Lieutenant Governor Dan Patrick was supportive of these back door union deals Monday night at the Kingwood Tea Party. I reminded his host that Dan has always had his hand out to labor leaders and is not a fiscal conservative. Dan’s priority this session is a bathroom bill and he wants you to look the other way on pension matters.
Patrick, Whitmire, Huffman, and Flynn are not alone and have been joined by other pension committee members. This coziness has led to the economic reality of the Dallas bankruptcy. The lie of the Turner plan is exposed by the fact Dallas kept kicking the can down the road just the way Turner is attempting to do. Dallas started kicking the can in 1992 and Houston started in 2001. The fact that the whole scheme blows up is now evident to anyone who can add. Dallas is also seeking a billion dollars worth of pension obligation bonds in addition to local control of their pensions. Dallas politicians want direct control over their destiny by seeking local control back from the Texas Legislature.
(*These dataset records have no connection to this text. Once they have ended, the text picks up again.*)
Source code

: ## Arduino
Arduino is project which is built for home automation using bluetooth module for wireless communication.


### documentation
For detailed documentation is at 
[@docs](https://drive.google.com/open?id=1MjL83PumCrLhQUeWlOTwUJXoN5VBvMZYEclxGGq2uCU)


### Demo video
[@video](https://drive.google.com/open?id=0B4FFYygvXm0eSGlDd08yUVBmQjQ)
Senator Paul Bettencourt is once again standing in the breach. Paul Bettencourt knows that Turner’s plan obligates Houston taxpayers to years of misery without doing a thing to correct the problem. Paul is sponsoring two bills: SB 151 (requires a vote by the public to authorize the use of pension bonds) and SB 152 (allows the transfer of new employees from defined benefit plans to defined contribution plans). Paul is threatening to filibuster Turner’s “kick the can down the road” legislation on the Senate floor. Senator Bettencourt needs our help and support in this battle. There is a website being promoted to help Paul’s effort, Houston taxpayers for pension reform. Please help him out by signing the petition supporting defined contribution plans.
Our local state elected officials are as clueless as Houston City Council Members, a very low bar. Their belief in campaign contributions has always exceeded logic. The Dallas bankruptcy claims are real and Turner can no longer hide the fact that Houston will suffer the same fate. Turner has added much ballyhooed sexy language like corridors and shared sacrifices to his messaging about the latest “kick the can down the road” scheme. Taxpayers need to understand that Turners’s scheme obligates 25-30 billion dollars in taxpayer funds to be used to pay people to hunt and fish. Actually, retirees will be paid more to hunt and fish than current public safety employees will be paid to fight fires and crime. Let that sink in for a minute.
No one is more culpable than Mayor Turner in the financial disasters that have befallen Houston and Dallas. The mayor is advocating borrowing a billion dollars he can’t pay back, combined with a negative amortization scheme that does not morph into real payments until he is out of office with the rest of the City Council. This is the classic kick the can down the road but here comes Dallas, always competing with Houston. Go Cowboys.